The Ultimate “Take Your Kid to Work”

Students Marian, Erica, Rose, and Jack smile for a photo together in the Learning Commons

Emma Larkin

Students Marian, Erica, Rose, and Jack smile for a photo together in the Learning Commons

Emma Larkin, Staff Writer

It is a cool flex to be able to say, “I go to school with my mom everyday,” or, “My dad works just down the hall from my classroom.” For about 30 students here at St. Dominic, that flex is their reality.

For sisters Rose and Erica Juergensmeyer, attending St. Dominic is truly a family affair.

Going to the same school my mom teaches at gives me more time to spend with her coming to and from school”

— Rose Juergensmeyer

“There was never a question if I would go to St. Dominic or not because my siblings, parents, aunts and uncles, and even grandparents went here so the fact that my mom was working here only became a benefit financially,” science teacher Mrs. Angela Juergensmeyer’s daughter, freshman Erica Juergensmeyer said.

While many students don’t see their parents for the entirety of the school day, a few have the opportunity to see their parents whenever they want throughout school hours. Having a parent so close to you at all hours of the day, however, can be both a blessing and a curse.

“Having my dad here at school gives me great access to him when I need something, and made getting to school very easy before I could drive,” President of St. Dominic Mr. Jim Welby’s son, junior Kelly Welby said.

“It’s nice having someone who I know can help me with my Lit/Comp class.” commented Jack Duncan, son of Mr. Duncan.

“Going to the same school my mom teaches at gives me more time to spend with her coming to and from school. It is easy when I need something from her, or have to ask her a question because she is just a hallway away.” Rose Juergensmeyer said.

While some may think having your mom or dad around all the time would be fun, sometimes having a parent so close all the time can be a bit stifling. Although they love them, having a normal high school experience is challenging for some of our faculty’s children.

“I feel like I can’t be my genuine self with my mom standing right by my lunch table during empower hour,” custodian Mrs. Heidi Havrilla’s daughter, senior Marian Havrilla said.

For other students at St. Dominic whose parents are teachers or administrators, being at school with their mom or dad is all they know and may be somewhat of an advantage.

“I really would not have a preference if my parents worked at my school or not, but I also have experienced it my entire life as my mom was always at my elementary school. They are a great resource to use and go to at any point during the school year,” Kelly Welby said.

The constant presence of a parent is not the only challenge these students face. The question of any bias happening between the faculty member and their child, whether real or perceived, is always present.

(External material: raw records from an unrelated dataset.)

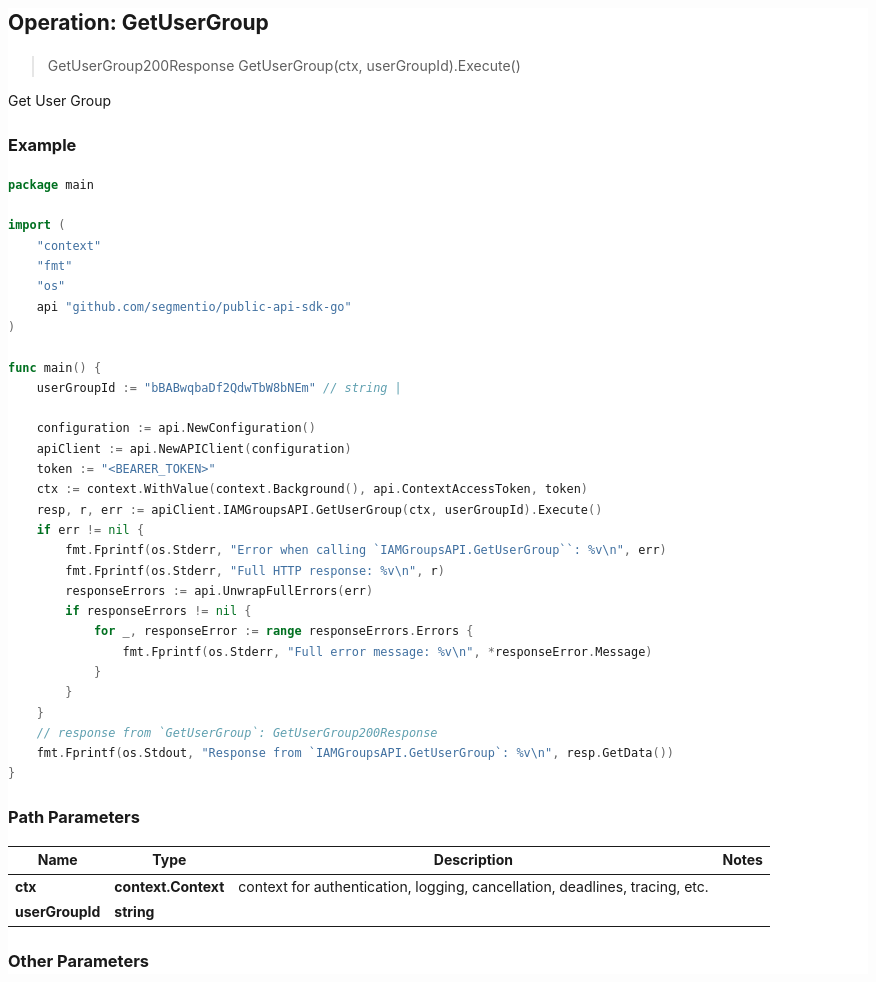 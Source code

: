 
## Operation: GetUserGroup

> GetUserGroup200Response GetUserGroup(ctx, userGroupId).Execute()

Get User Group



### Example

```go
package main

import (
    "context"
    "fmt"
    "os"
    api "github.com/segmentio/public-api-sdk-go"
)

func main() {
    userGroupId := "bBABwqbaDf2QdwTbW8bNEm" // string | 

    configuration := api.NewConfiguration()
    apiClient := api.NewAPIClient(configuration)
    token := "<BEARER_TOKEN>"
    ctx := context.WithValue(context.Background(), api.ContextAccessToken, token)
    resp, r, err := apiClient.IAMGroupsAPI.GetUserGroup(ctx, userGroupId).Execute()
    if err != nil {
        fmt.Fprintf(os.Stderr, "Error when calling `IAMGroupsAPI.GetUserGroup``: %v\n", err)
        fmt.Fprintf(os.Stderr, "Full HTTP response: %v\n", r)
        responseErrors := api.UnwrapFullErrors(err)
        if responseErrors != nil {
            for _, responseError := range responseErrors.Errors {
                fmt.Fprintf(os.Stderr, "Full error message: %v\n", *responseError.Message)
            }
        }
    }
    // response from `GetUserGroup`: GetUserGroup200Response
    fmt.Fprintf(os.Stdout, "Response from `IAMGroupsAPI.GetUserGroup`: %v\n", resp.GetData())
}
```

### Path Parameters


Name | Type | Description  | Notes
------------- | ------------- | ------------- | -------------
**ctx** | **context.Context** | context for authentication, logging, cancellation, deadlines, tracing, etc.
**userGroupId** | **string** |  | 

### Other Parameters
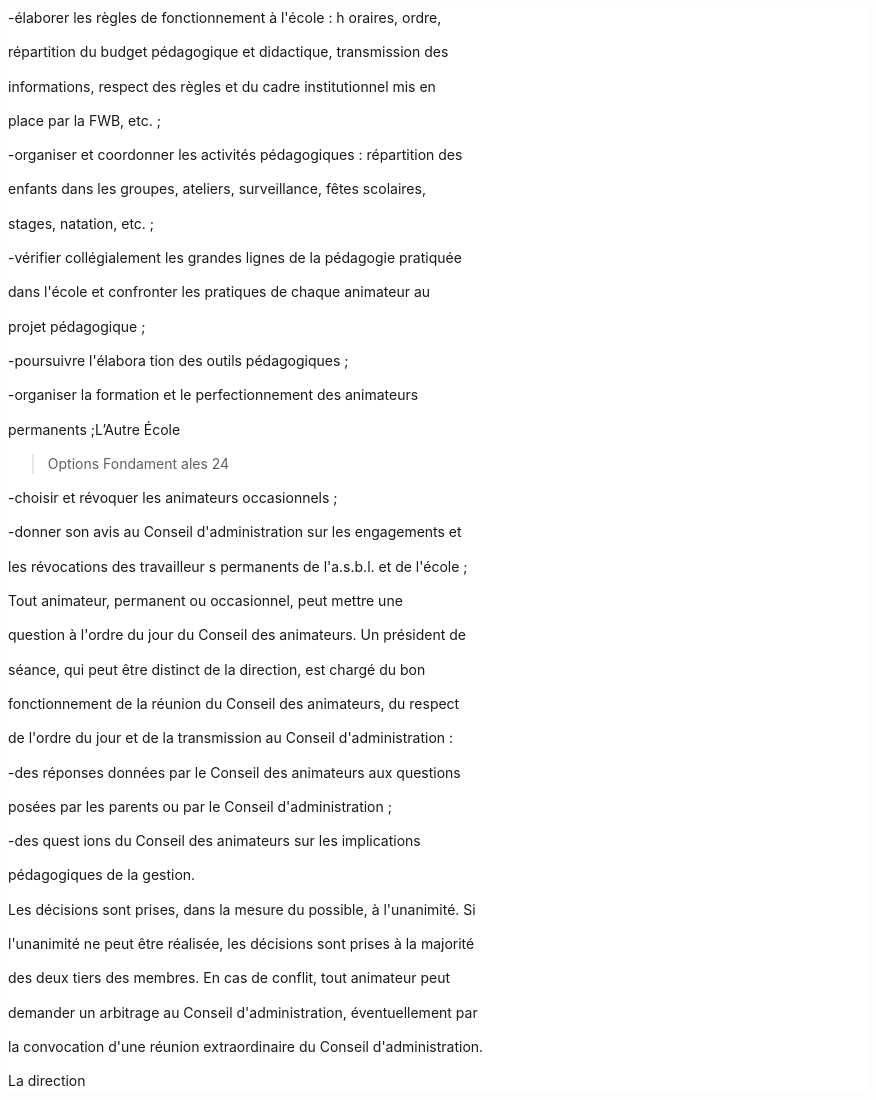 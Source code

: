 -élaborer les règles de fonctionnement à l'école : h oraires, ordre,

répartition du budget pédagogique et didactique, transmission des

informations, respect des règles et du cadre institutionnel mis en

place par la FWB, etc. ;

-organiser et coordonner les activités pédagogiques : répartition des

enfants dans les groupes, ateliers, surveillance, fêtes scolaires,

stages, natation, etc. ;

-vérifier collégialement les grandes lignes de la pédagogie pratiquée

dans l'école et confronter les pratiques de chaque animateur au

projet pédagogique ;

-poursuivre l'élabora tion des outils pédagogiques ;

-organiser la formation et le perfectionnement des animateurs

permanents ;L’Autre École

> Options Fondament ales
> 24

-choisir et révoquer les animateurs occasionnels ;

-donner son avis au Conseil d'administration sur les engagements et

les révocations des travailleur s permanents de l'a.s.b.l. et de l'école ;

Tout animateur, permanent ou occasionnel, peut mettre une

question à l'ordre du jour du Conseil des animateurs. Un président de

séance, qui peut être distinct de la direction, est chargé du bon

fonctionnement de la réunion du Conseil des animateurs, du respect

de l'ordre du jour et de la transmission au Conseil d'administration :

-des réponses données par le Conseil des animateurs aux questions

posées par les parents ou par le Conseil d'administration ;

-des quest ions du Conseil des animateurs sur les implications

pédagogiques de la gestion.

Les décisions sont prises, dans la mesure du possible, à l'unanimité. Si

l'unanimité ne peut être réalisée, les décisions sont prises à la majorité

des deux tiers des membres. En cas de conflit, tout animateur peut

demander un arbitrage au Conseil d'administration, éventuellement par

la convocation d'une réunion extraordinaire du Conseil d'administration.

La direction
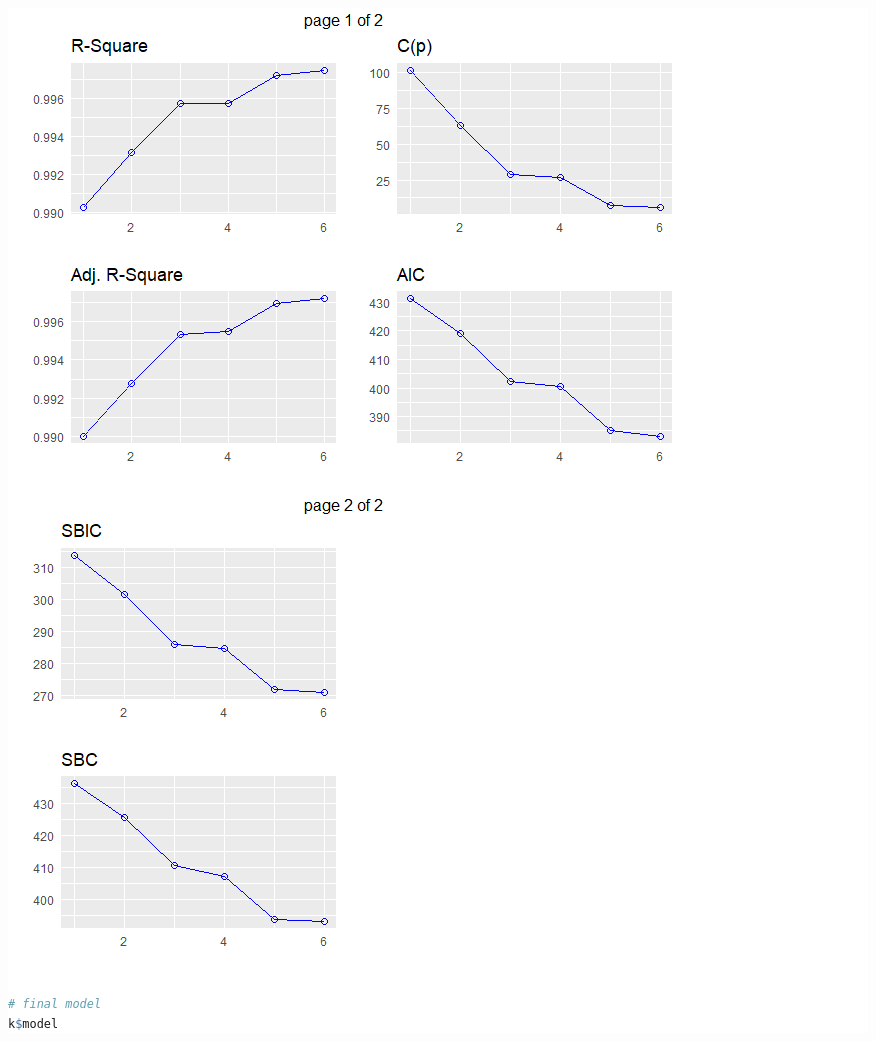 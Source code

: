 ![](L15Ex_JetTurbine_Model_Selection_files/figure-markdown_github/unnamed-chunk-13-5.png)![](L15Ex_JetTurbine_Model_Selection_files/figure-markdown_github/unnamed-chunk-13-6.png)

``` r
# final model
k$model
```
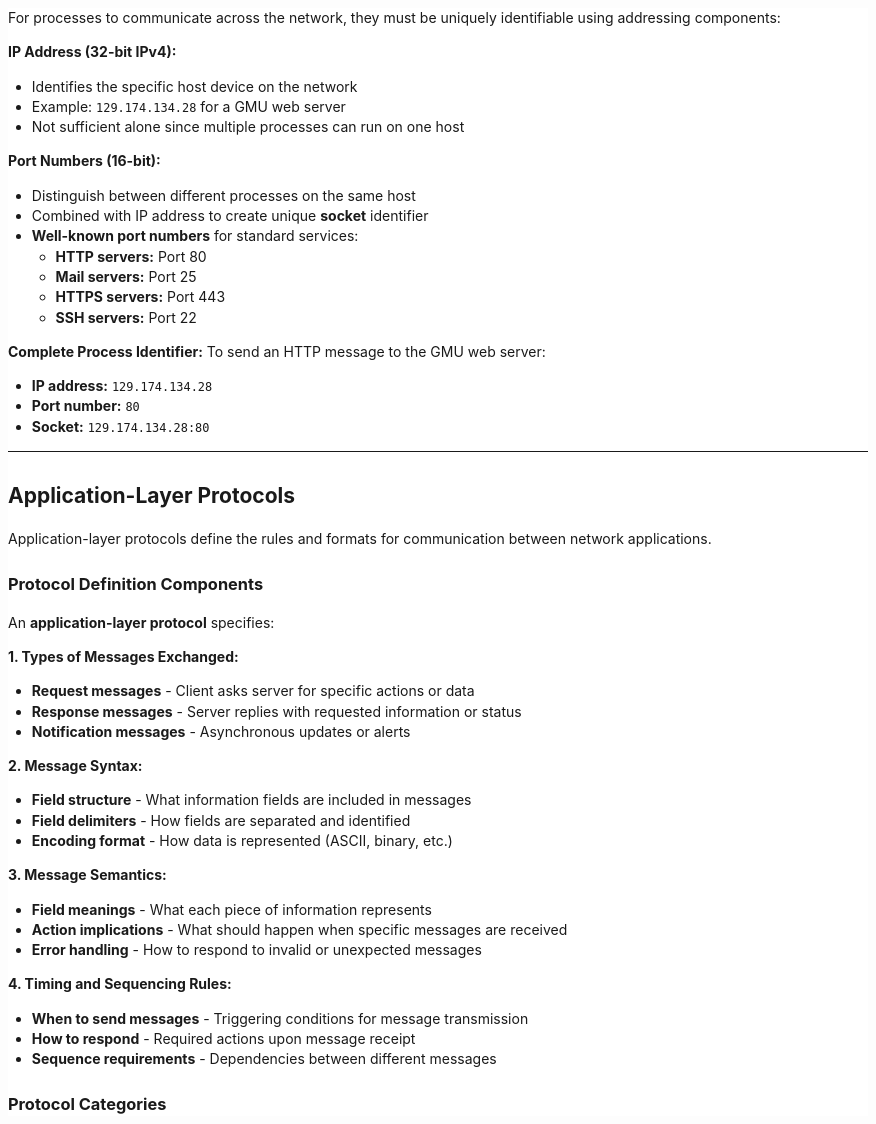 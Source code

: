 For processes to communicate across the network, they must be uniquely identifiable using addressing components:

**IP Address (32-bit IPv4):**
- Identifies the specific host device on the network
- Example: `129.174.134.28` for a GMU web server
- Not sufficient alone since multiple processes can run on one host

**Port Numbers (16-bit):**
- Distinguish between different processes on the same host
- Combined with IP address to create unique **socket** identifier
- **Well-known port numbers** for standard services:
  - **HTTP servers:** Port 80
  - **Mail servers:** Port 25
  - **HTTPS servers:** Port 443
  - **SSH servers:** Port 22

**Complete Process Identifier:**
To send an HTTP message to the GMU web server:
- **IP address:** `129.174.134.28`
- **Port number:** `80`
- **Socket:** `129.174.134.28:80`

---

## Application-Layer Protocols

Application-layer protocols define the rules and formats for communication between network applications.

### Protocol Definition Components

An **application-layer protocol** specifies:

**1. Types of Messages Exchanged:**
- **Request messages** - Client asks server for specific actions or data
- **Response messages** - Server replies with requested information or status
- **Notification messages** - Asynchronous updates or alerts

**2. Message Syntax:**
- **Field structure** - What information fields are included in messages
- **Field delimiters** - How fields are separated and identified
- **Encoding format** - How data is represented (ASCII, binary, etc.)

**3. Message Semantics:**
- **Field meanings** - What each piece of information represents
- **Action implications** - What should happen when specific messages are received
- **Error handling** - How to respond to invalid or unexpected messages

**4. Timing and Sequencing Rules:**
- **When to send messages** - Triggering conditions for message transmission
- **How to respond** - Required actions upon message receipt
- **Sequence requirements** - Dependencies between different messages

### Protocol Categories
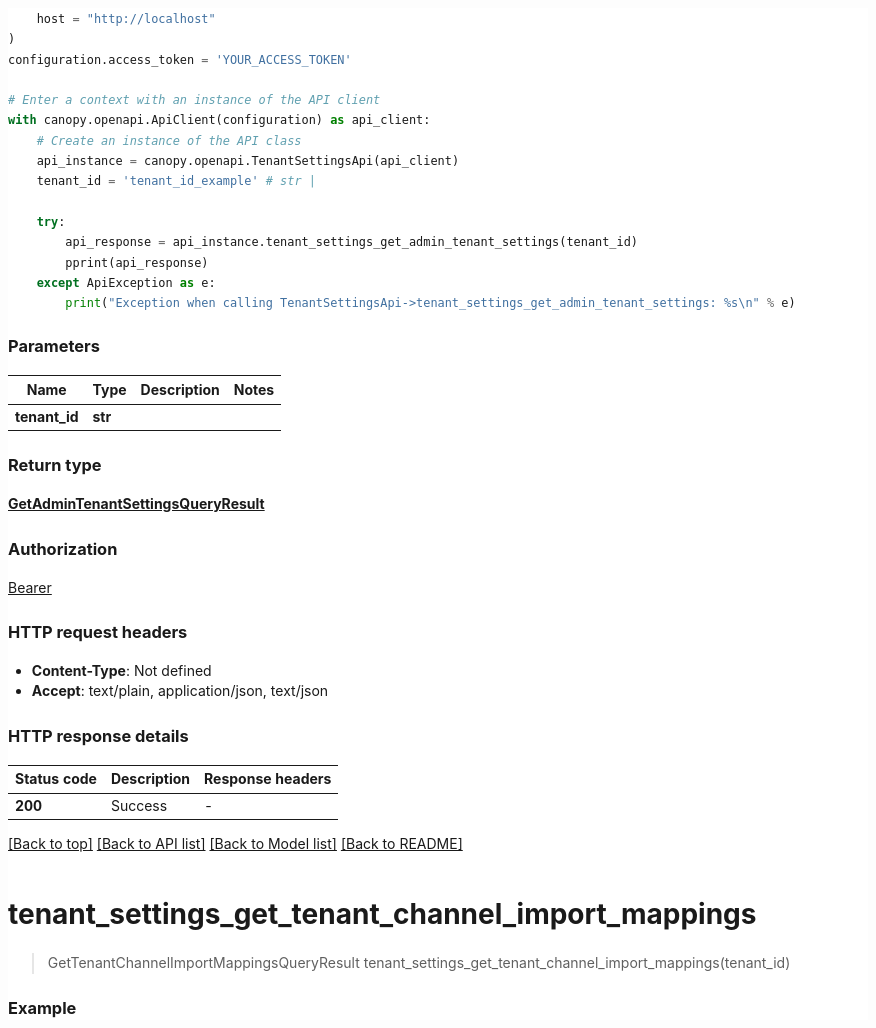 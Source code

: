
 ```python
    host = "http://localhost"
)
configuration.access_token = 'YOUR_ACCESS_TOKEN'

# Enter a context with an instance of the API client
with canopy.openapi.ApiClient(configuration) as api_client:
    # Create an instance of the API class
    api_instance = canopy.openapi.TenantSettingsApi(api_client)
    tenant_id = 'tenant_id_example' # str | 

    try:
        api_response = api_instance.tenant_settings_get_admin_tenant_settings(tenant_id)
        pprint(api_response)
    except ApiException as e:
        print("Exception when calling TenantSettingsApi->tenant_settings_get_admin_tenant_settings: %s\n" % e)
```

### Parameters

Name | Type | Description  | Notes
------------- | ------------- | ------------- | -------------
 **tenant_id** | **str**|  | 

### Return type

[**GetAdminTenantSettingsQueryResult**](GetAdminTenantSettingsQueryResult.md)

### Authorization

[Bearer](../README.md#Bearer)

### HTTP request headers

 - **Content-Type**: Not defined
 - **Accept**: text/plain, application/json, text/json

### HTTP response details
| Status code | Description | Response headers |
|-------------|-------------|------------------|
**200** | Success |  -  |

[[Back to top]](#) [[Back to API list]](../README.md#documentation-for-api-endpoints) [[Back to Model list]](../README.md#documentation-for-models) [[Back to README]](../README.md)

# **tenant_settings_get_tenant_channel_import_mappings**
> GetTenantChannelImportMappingsQueryResult tenant_settings_get_tenant_channel_import_mappings(tenant_id)



### Example
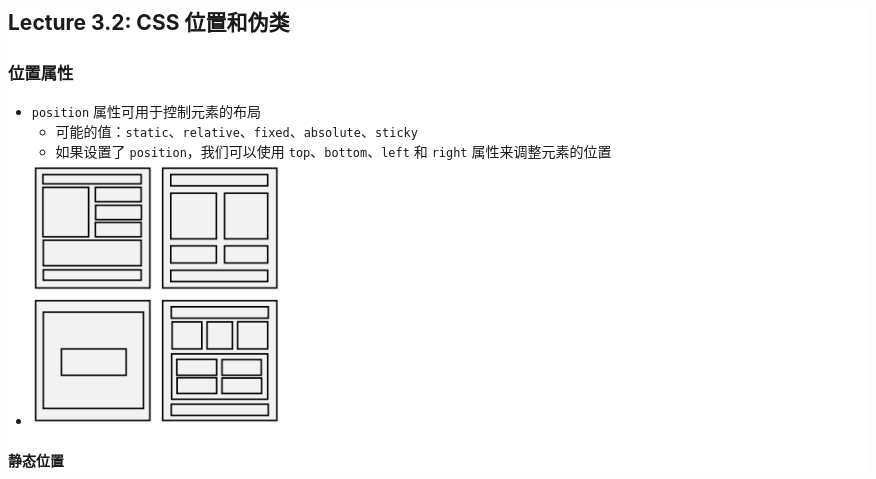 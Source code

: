 ## Lecture 3.2: CSS 位置和伪类  

### 位置属性  
- `position` 属性可用于控制元素的布局  
    - 可能的值：`static`、`relative`、`fixed`、`absolute`、`sticky`  
    - 如果设置了 `position`，我们可以使用 `top`、`bottom`、`left` 和 `right` 属性来调整元素的位置  
- <img width=250 src="img/03-2-01-CSS_position.png" alt="CSS position property">  

#### 静态位置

“There is no bias with teachers, although many friends like to have fun with me about it, you just get used to it. When I come to school here, I am just another ordinary student, just another junior, just another student athlete, and just another person who loves it here,” Kelly Welby said.

This might bring up the question, are kids with parents who work at St. Dominic treated differently? The answer was unanimous among all of the students who were asked.

“No, people treat me the same as always. I have great friends and teammates who love to mess with me about it, but never seriously. Maybe people who I am not as close with see me as the President’s son, but most people just see me as Kelly,” Kelly Welby said.  

All of the students who have parents at St. Dominic agree that there is no favoritism whatsoever among them and their classmates. Every teacher and faculty member has one goal in mind regardless of who their son or daughter is. This goal is to set all students up for success and provide the best education possible.